On Medical Racism

Dr. John Hoberman discusses racial bias in the practice of medicine and medical education
By John Carranza

How has the Western legacy that divides human beings into distinct racial categories affected the practice of medicine in the U.S.? Today’s secular classification of race is grounded in the study of human anatomy. In the late 19th-century, Johann Friedrich Blumenbach, a professor of medicine, measured a variety of human skulls, from which he ascertained five racial classifications: Caucasian, Mongolian, Malayan, Ethiopian, and American. The simultaneous colonization of the Americas, driving and driven by these racial classifications, solidified the privileging of white colonists over colonized populations, engendering a racial folklore of white superiority that has been handed down through generations.

Blumenbach’s 1795 Example of Human “Varieties”

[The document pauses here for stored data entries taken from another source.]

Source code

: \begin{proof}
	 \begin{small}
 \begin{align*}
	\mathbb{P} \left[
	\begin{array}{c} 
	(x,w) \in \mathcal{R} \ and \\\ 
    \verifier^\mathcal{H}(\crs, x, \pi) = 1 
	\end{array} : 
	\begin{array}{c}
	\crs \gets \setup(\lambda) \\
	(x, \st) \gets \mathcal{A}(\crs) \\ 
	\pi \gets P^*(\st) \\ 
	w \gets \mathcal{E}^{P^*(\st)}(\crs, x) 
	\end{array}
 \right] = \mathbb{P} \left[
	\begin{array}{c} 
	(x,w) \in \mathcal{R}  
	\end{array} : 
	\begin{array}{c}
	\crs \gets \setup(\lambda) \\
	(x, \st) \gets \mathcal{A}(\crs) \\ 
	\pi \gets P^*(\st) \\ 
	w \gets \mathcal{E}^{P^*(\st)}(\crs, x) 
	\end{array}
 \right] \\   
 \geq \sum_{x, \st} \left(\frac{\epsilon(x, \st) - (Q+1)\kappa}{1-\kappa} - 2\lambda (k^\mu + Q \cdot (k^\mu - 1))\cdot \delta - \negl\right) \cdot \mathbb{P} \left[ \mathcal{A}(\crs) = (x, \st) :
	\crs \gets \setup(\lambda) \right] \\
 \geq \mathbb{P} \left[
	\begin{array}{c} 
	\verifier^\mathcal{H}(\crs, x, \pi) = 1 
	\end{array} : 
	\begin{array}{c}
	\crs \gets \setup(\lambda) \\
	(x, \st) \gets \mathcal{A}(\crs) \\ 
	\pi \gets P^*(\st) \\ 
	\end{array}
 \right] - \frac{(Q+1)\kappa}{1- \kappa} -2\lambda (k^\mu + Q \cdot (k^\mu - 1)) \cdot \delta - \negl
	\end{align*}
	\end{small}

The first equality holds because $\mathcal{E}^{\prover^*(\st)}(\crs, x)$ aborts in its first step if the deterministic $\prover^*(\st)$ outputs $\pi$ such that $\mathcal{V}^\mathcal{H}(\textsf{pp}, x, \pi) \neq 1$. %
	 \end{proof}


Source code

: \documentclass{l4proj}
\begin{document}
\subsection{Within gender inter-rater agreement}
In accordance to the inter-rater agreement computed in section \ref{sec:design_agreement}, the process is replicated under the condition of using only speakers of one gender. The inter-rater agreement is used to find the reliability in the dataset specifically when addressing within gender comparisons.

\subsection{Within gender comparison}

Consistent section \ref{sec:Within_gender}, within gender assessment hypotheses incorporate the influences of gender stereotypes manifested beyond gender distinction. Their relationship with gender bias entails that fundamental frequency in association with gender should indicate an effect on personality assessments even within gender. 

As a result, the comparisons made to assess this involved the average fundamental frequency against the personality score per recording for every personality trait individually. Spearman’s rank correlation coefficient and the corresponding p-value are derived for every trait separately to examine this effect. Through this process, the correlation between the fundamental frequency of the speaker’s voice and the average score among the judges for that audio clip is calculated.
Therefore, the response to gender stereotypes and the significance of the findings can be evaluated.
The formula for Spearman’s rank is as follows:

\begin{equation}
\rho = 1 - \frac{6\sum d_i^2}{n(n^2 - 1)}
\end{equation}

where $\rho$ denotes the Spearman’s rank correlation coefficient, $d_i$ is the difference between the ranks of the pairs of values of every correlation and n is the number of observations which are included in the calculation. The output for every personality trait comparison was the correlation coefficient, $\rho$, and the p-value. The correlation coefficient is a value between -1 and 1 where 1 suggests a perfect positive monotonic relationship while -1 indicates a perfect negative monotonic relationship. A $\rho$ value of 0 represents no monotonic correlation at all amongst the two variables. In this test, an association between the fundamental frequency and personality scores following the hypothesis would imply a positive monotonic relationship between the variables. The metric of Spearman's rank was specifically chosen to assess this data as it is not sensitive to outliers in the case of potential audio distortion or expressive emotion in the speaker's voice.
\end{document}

This Western racial folklore has infiltrated the theory and practice of contemporary medicine. Dr. John Hoberman, Professor of Germanic Studies at the University of Texas at Austin and 2016-2018 HI Faculty Fellow in Health, Well-Being, Healing, argues that the medical education system in the United States has been unable to correct ideas about the anatomical, physiological, and psychological characteristics of black bodies. American medicine hasn’t produced physicians who can identify racial bias in medicine, and this failure has had serious consequences for countless African-American patients. Studies show, for example, that white children are more likely than minority children to be treated with appropriate medications for their illnesses and that doctors tend to unfairly categorize minorities as overweight or obese when using the body mass index (BMI). Racial bias in medicine has established a history of distrust of the medical community among African Americans.

Dr. Hoberman employs medical liberalism as a frame for understanding the racial imbalance of power in American medicine. He defines medical liberalism as “a set of gestures, sentiments, expressions of concern, euphemisms, delaying tactics, and half-measures that aim at insulating white physicians from charges of racial bias.” Literature pointing to the fact that black patients often do not receive the same quality of care as white patients in clinical settings is published frequently, but Dr. Hoberman argues that, in spite of these studies, the medical community has taken little action. Through inaction, the racism inherent in the practice of medicine is passed down from one generation of doctors to the next.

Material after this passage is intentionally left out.